Among the lines below, tally those that hold "cite". Return the number and nothing more.

:: INPUT MATERIAL

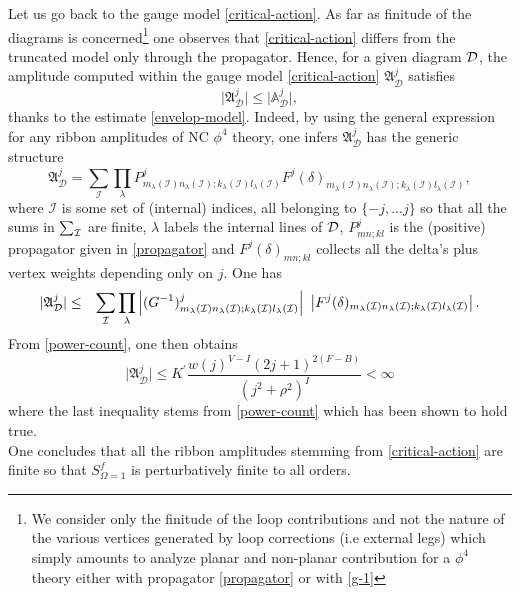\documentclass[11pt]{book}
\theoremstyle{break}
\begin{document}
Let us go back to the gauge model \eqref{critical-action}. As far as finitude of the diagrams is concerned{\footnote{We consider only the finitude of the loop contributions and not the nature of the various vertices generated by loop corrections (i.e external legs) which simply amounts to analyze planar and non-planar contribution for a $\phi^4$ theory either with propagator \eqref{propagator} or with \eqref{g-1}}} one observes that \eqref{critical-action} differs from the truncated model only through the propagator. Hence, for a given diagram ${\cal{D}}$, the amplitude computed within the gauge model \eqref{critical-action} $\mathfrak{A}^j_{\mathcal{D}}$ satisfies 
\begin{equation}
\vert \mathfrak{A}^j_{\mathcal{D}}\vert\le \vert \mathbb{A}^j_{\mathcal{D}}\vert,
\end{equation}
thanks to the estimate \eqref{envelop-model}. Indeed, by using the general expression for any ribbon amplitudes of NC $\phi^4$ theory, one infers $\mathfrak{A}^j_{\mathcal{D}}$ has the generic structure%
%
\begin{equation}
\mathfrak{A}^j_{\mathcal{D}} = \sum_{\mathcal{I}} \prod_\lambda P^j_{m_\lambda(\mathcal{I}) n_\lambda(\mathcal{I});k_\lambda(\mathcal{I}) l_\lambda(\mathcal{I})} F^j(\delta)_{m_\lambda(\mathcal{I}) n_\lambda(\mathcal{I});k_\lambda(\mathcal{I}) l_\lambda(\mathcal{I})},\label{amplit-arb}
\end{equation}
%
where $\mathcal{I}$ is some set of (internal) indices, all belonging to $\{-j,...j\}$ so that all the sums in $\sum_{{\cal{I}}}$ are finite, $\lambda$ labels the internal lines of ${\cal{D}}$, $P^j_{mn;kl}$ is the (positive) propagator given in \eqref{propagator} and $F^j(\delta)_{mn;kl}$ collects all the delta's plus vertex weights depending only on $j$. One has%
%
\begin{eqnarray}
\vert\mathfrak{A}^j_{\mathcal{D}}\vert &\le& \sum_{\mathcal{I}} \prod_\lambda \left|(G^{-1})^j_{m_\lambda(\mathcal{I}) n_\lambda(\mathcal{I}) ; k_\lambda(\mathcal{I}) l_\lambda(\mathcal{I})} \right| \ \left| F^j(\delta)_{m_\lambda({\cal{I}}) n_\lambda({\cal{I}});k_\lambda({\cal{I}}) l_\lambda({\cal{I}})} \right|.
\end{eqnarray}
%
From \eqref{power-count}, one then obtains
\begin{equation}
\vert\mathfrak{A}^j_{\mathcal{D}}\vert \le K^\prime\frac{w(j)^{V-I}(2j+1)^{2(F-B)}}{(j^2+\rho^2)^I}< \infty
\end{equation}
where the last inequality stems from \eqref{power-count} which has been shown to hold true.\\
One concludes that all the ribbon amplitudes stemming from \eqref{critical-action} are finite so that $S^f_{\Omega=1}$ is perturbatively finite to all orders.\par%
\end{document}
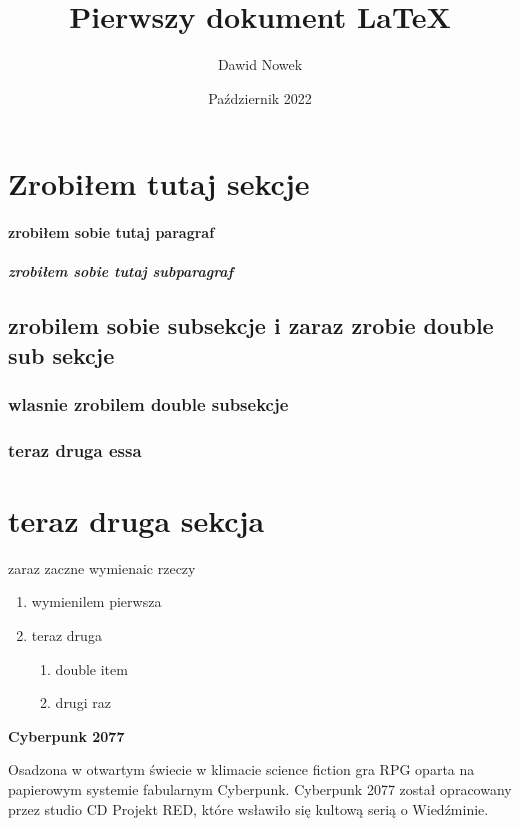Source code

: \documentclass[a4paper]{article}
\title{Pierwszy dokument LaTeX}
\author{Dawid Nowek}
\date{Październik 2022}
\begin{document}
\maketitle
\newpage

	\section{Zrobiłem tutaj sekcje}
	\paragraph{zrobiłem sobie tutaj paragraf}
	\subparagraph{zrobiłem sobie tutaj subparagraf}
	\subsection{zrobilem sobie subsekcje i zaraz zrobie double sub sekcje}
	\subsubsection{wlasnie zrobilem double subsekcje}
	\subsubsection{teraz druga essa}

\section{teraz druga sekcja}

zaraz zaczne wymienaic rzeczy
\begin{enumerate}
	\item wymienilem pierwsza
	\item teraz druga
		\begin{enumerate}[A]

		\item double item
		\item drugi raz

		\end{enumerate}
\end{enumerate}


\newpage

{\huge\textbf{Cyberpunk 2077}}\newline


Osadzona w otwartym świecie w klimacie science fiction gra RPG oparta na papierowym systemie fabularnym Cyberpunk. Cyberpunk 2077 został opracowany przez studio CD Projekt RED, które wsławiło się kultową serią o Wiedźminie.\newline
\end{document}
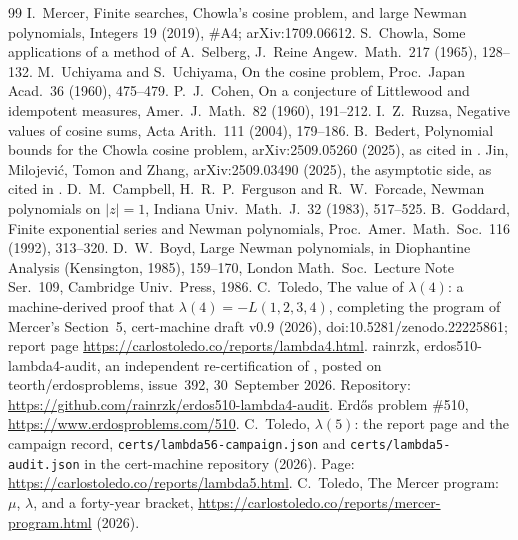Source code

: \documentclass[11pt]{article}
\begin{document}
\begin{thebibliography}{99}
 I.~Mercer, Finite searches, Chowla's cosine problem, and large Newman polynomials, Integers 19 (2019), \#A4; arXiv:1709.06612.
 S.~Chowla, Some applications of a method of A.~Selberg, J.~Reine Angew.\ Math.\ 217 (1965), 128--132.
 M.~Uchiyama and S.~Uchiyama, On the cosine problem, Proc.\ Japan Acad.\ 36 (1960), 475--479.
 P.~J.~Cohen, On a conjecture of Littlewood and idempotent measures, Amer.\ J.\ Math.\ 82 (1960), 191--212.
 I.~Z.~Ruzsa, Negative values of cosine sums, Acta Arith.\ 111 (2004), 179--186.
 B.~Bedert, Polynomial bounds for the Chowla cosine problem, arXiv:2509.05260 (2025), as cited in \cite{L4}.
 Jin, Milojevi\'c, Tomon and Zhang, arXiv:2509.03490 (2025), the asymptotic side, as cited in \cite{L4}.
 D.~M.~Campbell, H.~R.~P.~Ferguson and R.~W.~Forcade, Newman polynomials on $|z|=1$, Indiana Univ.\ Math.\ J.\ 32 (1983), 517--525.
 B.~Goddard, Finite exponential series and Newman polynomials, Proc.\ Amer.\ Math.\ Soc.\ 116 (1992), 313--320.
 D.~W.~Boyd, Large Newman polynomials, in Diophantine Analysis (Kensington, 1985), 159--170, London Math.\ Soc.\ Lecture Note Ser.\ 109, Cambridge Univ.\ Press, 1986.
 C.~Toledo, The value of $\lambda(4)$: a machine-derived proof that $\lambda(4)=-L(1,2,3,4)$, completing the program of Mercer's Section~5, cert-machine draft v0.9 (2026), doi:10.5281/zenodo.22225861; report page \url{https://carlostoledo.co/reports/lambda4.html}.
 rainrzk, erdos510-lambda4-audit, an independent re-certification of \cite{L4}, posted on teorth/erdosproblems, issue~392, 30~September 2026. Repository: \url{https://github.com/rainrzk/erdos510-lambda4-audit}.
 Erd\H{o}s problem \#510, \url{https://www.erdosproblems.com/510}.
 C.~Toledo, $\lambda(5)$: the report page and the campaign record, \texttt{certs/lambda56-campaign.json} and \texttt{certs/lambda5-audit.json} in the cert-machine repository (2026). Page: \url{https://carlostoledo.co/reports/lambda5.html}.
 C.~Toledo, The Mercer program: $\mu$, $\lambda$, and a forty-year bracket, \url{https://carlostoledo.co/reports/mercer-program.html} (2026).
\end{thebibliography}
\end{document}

::::

**EXERCISE SOLUTION**
3